Restate all the data word for word and omit the pictures.
▼
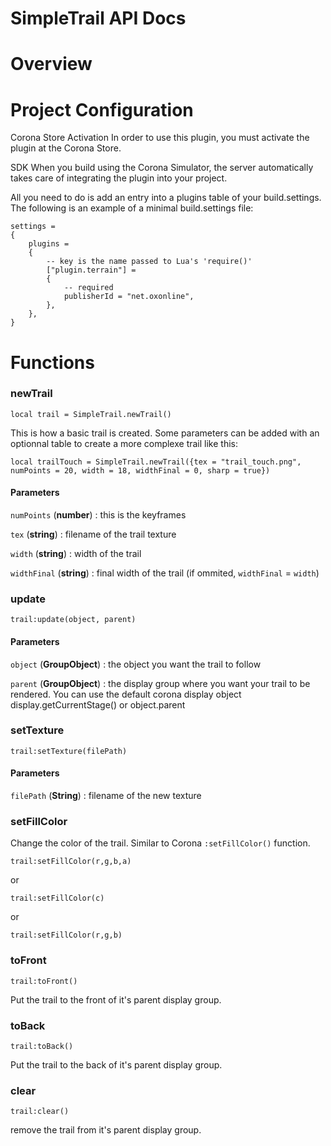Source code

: # SimpleTrail API Docs

# Overview

# Project Configuration

Corona Store Activation
In order to use this plugin, you must activate the plugin at the Corona Store.

SDK
When you build using the Corona Simulator, the server automatically takes care of integrating the plugin into your project.

All you need to do is add an entry into a plugins table of your build.settings. The following is an example of a minimal build.settings file:

```
settings =
{
	plugins =
	{
		-- key is the name passed to Lua's 'require()'
		["plugin.terrain"] =
		{
			-- required
			publisherId = "net.oxonline",
		},
	},
}
```

# Functions

### newTrail
```
local trail = SimpleTrail.newTrail()
```
This is how a basic trail is created.
Some parameters can be added with an optionnal table to create a more complexe trail like this:

```
local trailTouch = SimpleTrail.newTrail({tex = "trail_touch.png", numPoints = 20, width = 18, widthFinal = 0, sharp = true})
```

#### Parameters
`numPoints` (**number**) : this is the keyframes 

`tex` (**string**) : filename of the trail texture

`width` (**string**) : width of the trail

`widthFinal` (**string**) : final width of the trail (if ommited, `widthFinal` = `width`)

### update
```
trail:update(object, parent)
```
#### Parameters
`object` (**GroupObject**) : the object you want the trail to follow

`parent` (**GroupObject**) : the display group where you want your trail to be rendered. You can use the default corona display object display.getCurrentStage() or object.parent

### setTexture
```
trail:setTexture(filePath)
```
#### Parameters
`filePath` (**String**) : filename of the new texture

### setFillColor
Change the color of the trail. Similar to Corona `:setFillColor()` function.
```
trail:setFillColor(r,g,b,a)
```
or
```
trail:setFillColor(c)
```
or
```
trail:setFillColor(r,g,b)
```

### toFront
```
trail:toFront()
```
Put the trail to the front of it's parent display group.

### toBack
```
trail:toBack()
```
Put the trail to the back of it's parent display group.

### clear
```
trail:clear()
```
remove the trail from it's parent display group.
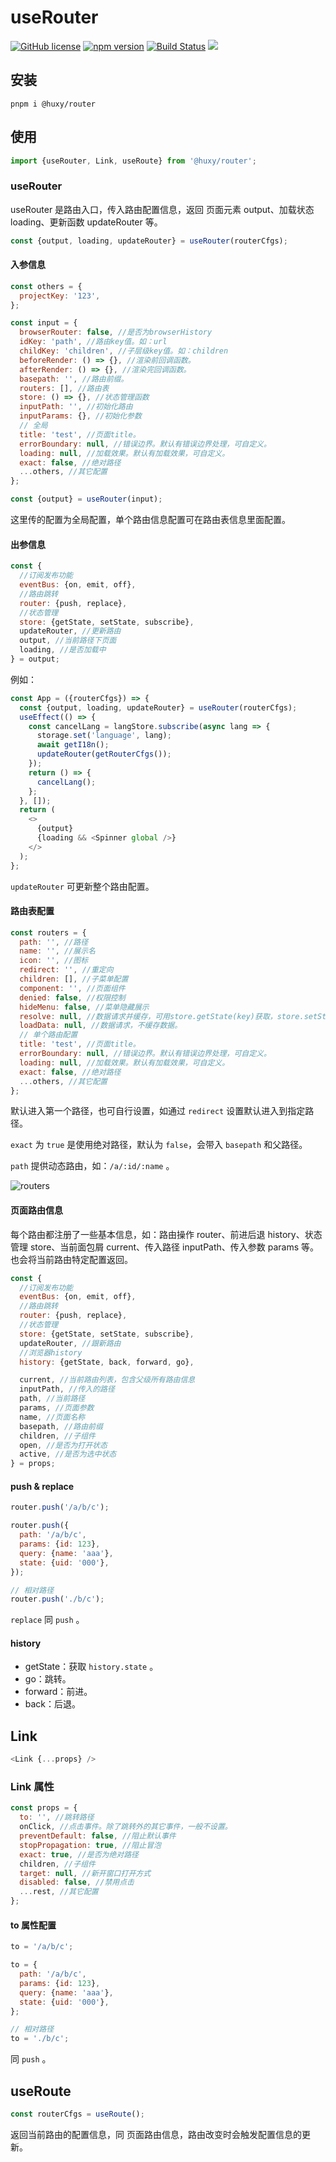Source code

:# useRouter

[![GitHub license](https://img.shields.io/badge/license-MIT-blue.svg)](https://github.com/ahyiru/router/blob/develop/LICENSE)
[![npm version](https://img.shields.io/npm/v/@huxy/router.svg)](https://www.npmjs.com/package/@huxy/router)
[![Build Status](https://api.travis-ci.com/ahyiru/router.svg?branch=master)](https://app.travis-ci.com/github/ahyiru/router)
[![](https://img.shields.io/badge/blog-ihuxy-blue.svg)](http://ihuxy.com/)

## 安装

```
pnpm i @huxy/router

```

## 使用

```javascript
import {useRouter, Link, useRoute} from '@huxy/router';
```

### useRouter

useRouter 是路由入口，传入路由配置信息，返回 页面元素 output、加载状态 loading、更新函数 updateRouter 等。

```javascript
const {output, loading, updateRouter} = useRouter(routerCfgs);
```

#### 入参信息

```javascript
const others = {
  projectKey: '123',
};

const input = {
  browserRouter: false, //是否为browserHistory
  idKey: 'path', //路由key值。如：url
  childKey: 'children', //子层级key值。如：children
  beforeRender: () => {}, //渲染前回调函数。
  afterRender: () => {}, //渲染完回调函数。
  basepath: '', //路由前缀。
  routers: [], //路由表
  store: () => {}, //状态管理函数
  inputPath: '', //初始化路由
  inputParams: {}, //初始化参数
  // 全局
  title: 'test', //页面title。
  errorBoundary: null, //错误边界。默认有错误边界处理，可自定义。
  loading: null, //加载效果。默认有加载效果，可自定义。
  exact: false, //绝对路径
  ...others, //其它配置
};

const {output} = useRouter(input);
```

这里传的配置为全局配置，单个路由信息配置可在路由表信息里面配置。

#### 出参信息

```javascript
const {
  //订阅发布功能
  eventBus: {on, emit, off},
  //路由跳转
  router: {push, replace},
  //状态管理
  store: {getState, setState, subscribe},
  updateRouter, //更新路由
  output, //当前路径下页面
  loading, //是否加载中
} = output;
```

例如：

```javascript
const App = ({routerCfgs}) => {
  const {output, loading, updateRouter} = useRouter(routerCfgs);
  useEffect(() => {
    const cancelLang = langStore.subscribe(async lang => {
      storage.set('language', lang);
      await getI18n();
      updateRouter(getRouterCfgs());
    });
    return () => {
      cancelLang();
    };
  }, []);
  return (
    <>
      {output}
      {loading && <Spinner global />}
    </>
  );
};
```

`updateRouter` 可更新整个路由配置。

#### 路由表配置

```javascript
const routers = {
  path: '', //路径
  name: '', //展示名
  icon: '', //图标
  redirect: '', //重定向
  children: [], //子菜单配置
  component: '', //页面组件
  denied: false, //权限控制
  hideMenu: false, //菜单隐藏展示
  resolve: null, //数据请求并缓存，可用store.getState(key)获取，store.setState(state)更新。
  loadData: null, //数据请求，不缓存数据。
  // 单个路由配置
  title: 'test', //页面title。
  errorBoundary: null, //错误边界。默认有错误边界处理，可自定义。
  loading: null, //加载效果。默认有加载效果，可自定义。
  exact: false, //绝对路径
  ...others, //其它配置
};
```

默认进入第一个路径，也可自行设置，如通过 `redirect` 设置默认进入到指定路径。

`exact` 为 `true` 是使用绝对路径，默认为 `false`，会带入 `basepath` 和父路径。

`path` 提供动态路由，如：`/a/:id/:name` 。

![routers](./routers.png)

#### 页面路由信息

每个路由都注册了一些基本信息，如：路由操作 router、前进后退 history、状态管理 store、当前面包屑 current、传入路径 inputPath、传入参数 params 等。也会将当前路由特定配置返回。

```javascript
const {
  //订阅发布功能
  eventBus: {on, emit, off},
  //路由跳转
  router: {push, replace},
  //状态管理
  store: {getState, setState, subscribe},
  updateRouter, //跟新路由
  //浏览器history
  history: {getState, back, forward, go},

  current, //当前路由列表，包含父级所有路由信息
  inputPath, //传入的路径
  path, //当前路径
  params, //页面参数
  name, //页面名称
  basepath, //路由前缀
  children, //子组件
  open, //是否为打开状态
  active, //是否为选中状态
} = props;
```

#### push & replace

```javascript
router.push('/a/b/c');

router.push({
  path: '/a/b/c',
  params: {id: 123},
  query: {name: 'aaa'},
  state: {uid: '000'},
});

// 相对路径
router.push('./b/c');
```

`replace` 同 `push` 。

#### history

- getState：获取 `history.state` 。
- go：跳转。
- forward：前进。
- back：后退。

## Link

```javascript
<Link {...props} />
```

### Link 属性

```javascript
const props = {
  to: '', //跳转路径
  onClick, //点击事件。除了跳转外的其它事件，一般不设置。
  preventDefault: false, //阻止默认事件
  stopPropagation: true, //阻止冒泡
  exact: true, //是否为绝对路径
  children, //子组件
  target: null, //新开窗口打开方式
  disabled: false, //禁用点击
  ...rest, //其它配置
};
```

#### to 属性配置

```javascript
to = '/a/b/c';

to = {
  path: '/a/b/c',
  params: {id: 123},
  query: {name: 'aaa'},
  state: {uid: '000'},
};

// 相对路径
to = './b/c';
```

同 `push` 。

## useRoute

```javascript
const routerCfgs = useRoute();
```

返回当前路由的配置信息，同 页面路由信息，路由改变时会触发配置信息的更新。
▲
- _Written solution_:
Source code

: # SimpleTrail API Docs

# Overview

# Project Configuration

Corona Store Activation
In order to use this plugin, you must activate the plugin at the Corona Store.

SDK
When you build using the Corona Simulator, the server automatically takes care of integrating the plugin into your project.

All you need to do is add an entry into a plugins table of your build.settings. The following is an example of a minimal build.settings file:

```
settings =
{
	plugins =
	{
		-- key is the name passed to Lua's 'require()'
		["plugin.terrain"] =
		{
			-- required
			publisherId = "net.oxonline",
		},
	},
}
```

# Functions

### newTrail
```
local trail = SimpleTrail.newTrail()
```
This is how a basic trail is created.
Some parameters can be added with an optionnal table to create a more complexe trail like this:

```
local trailTouch = SimpleTrail.newTrail({tex = "trail_touch.png", numPoints = 20, width = 18, widthFinal = 0, sharp = true})
```

#### Parameters
`numPoints` (**number**) : this is the keyframes 

`tex` (**string**) : filename of the trail texture

`width` (**string**) : width of the trail

`widthFinal` (**string**) : final width of the trail (if ommited, `widthFinal` = `width`)

### update
```
trail:update(object, parent)
```
#### Parameters
`object` (**GroupObject**) : the object you want the trail to follow

`parent` (**GroupObject**) : the display group where you want your trail to be rendered. You can use the default corona display object display.getCurrentStage() or object.parent

### setTexture
```
trail:setTexture(filePath)
```
#### Parameters
`filePath` (**String**) : filename of the new texture

### setFillColor
Change the color of the trail. Similar to Corona `:setFillColor()` function.
```
trail:setFillColor(r,g,b,a)
```
or
```
trail:setFillColor(c)
```
or
```
trail:setFillColor(r,g,b)
```

### toFront
```
trail:toFront()
```
Put the trail to the front of it's parent display group.

### toBack
```
trail:toBack()
```
Put the trail to the back of it's parent display group.

### clear
```
trail:clear()
```
remove the trail from it's parent display group.
Source code

:# useRouter

[![GitHub license](https://img.shields.io/badge/license-MIT-blue.svg)](https://github.com/ahyiru/router/blob/develop/LICENSE)
[![npm version](https://img.shields.io/npm/v/@huxy/router.svg)](https://www.npmjs.com/package/@huxy/router)
[![Build Status](https://api.travis-ci.com/ahyiru/router.svg?branch=master)](https://app.travis-ci.com/github/ahyiru/router)
[![](https://img.shields.io/badge/blog-ihuxy-blue.svg)](http://ihuxy.com/)

## 安装

```
pnpm i @huxy/router

```

## 使用

```javascript
import {useRouter, Link, useRoute} from '@huxy/router';
```

### useRouter

useRouter 是路由入口，传入路由配置信息，返回 页面元素 output、加载状态 loading、更新函数 updateRouter 等。

```javascript
const {output, loading, updateRouter} = useRouter(routerCfgs);
```

#### 入参信息

```javascript
const others = {
  projectKey: '123',
};

const input = {
  browserRouter: false, //是否为browserHistory
  idKey: 'path', //路由key值。如：url
  childKey: 'children', //子层级key值。如：children
  beforeRender: () => {}, //渲染前回调函数。
  afterRender: () => {}, //渲染完回调函数。
  basepath: '', //路由前缀。
  routers: [], //路由表
  store: () => {}, //状态管理函数
  inputPath: '', //初始化路由
  inputParams: {}, //初始化参数
  // 全局
  title: 'test', //页面title。
  errorBoundary: null, //错误边界。默认有错误边界处理，可自定义。
  loading: null, //加载效果。默认有加载效果，可自定义。
  exact: false, //绝对路径
  ...others, //其它配置
};

const {output} = useRouter(input);
```

这里传的配置为全局配置，单个路由信息配置可在路由表信息里面配置。

#### 出参信息

```javascript
const {
  //订阅发布功能
  eventBus: {on, emit, off},
  //路由跳转
  router: {push, replace},
  //状态管理
  store: {getState, setState, subscribe},
  updateRouter, //更新路由
  output, //当前路径下页面
  loading, //是否加载中
} = output;
```

例如：

```javascript
const App = ({routerCfgs}) => {
  const {output, loading, updateRouter} = useRouter(routerCfgs);
  useEffect(() => {
    const cancelLang = langStore.subscribe(async lang => {
      storage.set('language', lang);
      await getI18n();
      updateRouter(getRouterCfgs());
    });
    return () => {
      cancelLang();
    };
  }, []);
  return (
    <>
      {output}
      {loading && <Spinner global />}
    </>
  );
};
```

`updateRouter` 可更新整个路由配置。

#### 路由表配置

```javascript
const routers = {
  path: '', //路径
  name: '', //展示名
  icon: '', //图标
  redirect: '', //重定向
  children: [], //子菜单配置
  component: '', //页面组件
  denied: false, //权限控制
  hideMenu: false, //菜单隐藏展示
  resolve: null, //数据请求并缓存，可用store.getState(key)获取，store.setState(state)更新。
  loadData: null, //数据请求，不缓存数据。
  // 单个路由配置
  title: 'test', //页面title。
  errorBoundary: null, //错误边界。默认有错误边界处理，可自定义。
  loading: null, //加载效果。默认有加载效果，可自定义。
  exact: false, //绝对路径
  ...others, //其它配置
};
```

默认进入第一个路径，也可自行设置，如通过 `redirect` 设置默认进入到指定路径。

`exact` 为 `true` 是使用绝对路径，默认为 `false`，会带入 `basepath` 和父路径。

`path` 提供动态路由，如：`/a/:id/:name` 。

![routers](./routers.png)

#### 页面路由信息

每个路由都注册了一些基本信息，如：路由操作 router、前进后退 history、状态管理 store、当前面包屑 current、传入路径 inputPath、传入参数 params 等。也会将当前路由特定配置返回。

```javascript
const {
  //订阅发布功能
  eventBus: {on, emit, off},
  //路由跳转
  router: {push, replace},
  //状态管理
  store: {getState, setState, subscribe},
  updateRouter, //跟新路由
  //浏览器history
  history: {getState, back, forward, go},

  current, //当前路由列表，包含父级所有路由信息
  inputPath, //传入的路径
  path, //当前路径
  params, //页面参数
  name, //页面名称
  basepath, //路由前缀
  children, //子组件
  open, //是否为打开状态
  active, //是否为选中状态
} = props;
```

#### push & replace

```javascript
router.push('/a/b/c');

router.push({
  path: '/a/b/c',
  params: {id: 123},
  query: {name: 'aaa'},
  state: {uid: '000'},
});

// 相对路径
router.push('./b/c');
```

`replace` 同 `push` 。

#### history

- getState：获取 `history.state` 。
- go：跳转。
- forward：前进。
- back：后退。

## Link

```javascript
<Link {...props} />
```

### Link 属性

```javascript
const props = {
  to: '', //跳转路径
  onClick, //点击事件。除了跳转外的其它事件，一般不设置。
  preventDefault: false, //阻止默认事件
  stopPropagation: true, //阻止冒泡
  exact: true, //是否为绝对路径
  children, //子组件
  target: null, //新开窗口打开方式
  disabled: false, //禁用点击
  ...rest, //其它配置
};
```

#### to 属性配置

```javascript
to = '/a/b/c';

to = {
  path: '/a/b/c',
  params: {id: 123},
  query: {name: 'aaa'},
  state: {uid: '000'},
};

// 相对路径
to = './b/c';
```

同 `push` 。

## useRoute

```javascript
const routerCfgs = useRoute();
```

返回当前路由的配置信息，同 页面路由信息，路由改变时会触发配置信息的更新。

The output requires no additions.